── RECORDS SUPPLIED
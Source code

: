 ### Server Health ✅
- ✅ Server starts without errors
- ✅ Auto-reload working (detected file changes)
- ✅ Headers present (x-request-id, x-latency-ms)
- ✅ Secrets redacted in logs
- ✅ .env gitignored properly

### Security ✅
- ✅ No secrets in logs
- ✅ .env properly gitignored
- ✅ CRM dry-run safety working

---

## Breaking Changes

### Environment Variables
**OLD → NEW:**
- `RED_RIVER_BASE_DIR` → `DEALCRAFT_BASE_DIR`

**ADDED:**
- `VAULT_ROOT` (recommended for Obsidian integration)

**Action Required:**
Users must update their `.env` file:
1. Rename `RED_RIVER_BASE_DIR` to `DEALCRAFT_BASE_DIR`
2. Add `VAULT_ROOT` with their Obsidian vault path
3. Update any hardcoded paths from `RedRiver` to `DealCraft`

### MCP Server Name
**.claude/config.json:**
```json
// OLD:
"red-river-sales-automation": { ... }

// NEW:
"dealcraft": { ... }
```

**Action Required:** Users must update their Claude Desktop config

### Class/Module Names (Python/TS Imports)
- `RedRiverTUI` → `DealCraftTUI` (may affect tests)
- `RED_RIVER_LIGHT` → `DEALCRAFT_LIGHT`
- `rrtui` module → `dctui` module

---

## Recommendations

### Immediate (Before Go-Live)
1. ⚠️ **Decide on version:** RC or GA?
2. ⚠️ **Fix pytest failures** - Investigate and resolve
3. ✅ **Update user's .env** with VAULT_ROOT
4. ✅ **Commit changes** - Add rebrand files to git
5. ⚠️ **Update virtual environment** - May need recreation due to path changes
────
▸ **TASK**
Only the lines from the one that contains "3. ✅ **Update user's .env** with VAULT_ROOT" to the end of the entries above should be given again, exactly and in full.

▸ **FINISHED TASK**
3. ✅ **Update user's .env** with VAULT_ROOT
4. ✅ **Commit changes** - Add rebrand files to git
5. ⚠️ **Update virtual environment** - May need recreation due to path changes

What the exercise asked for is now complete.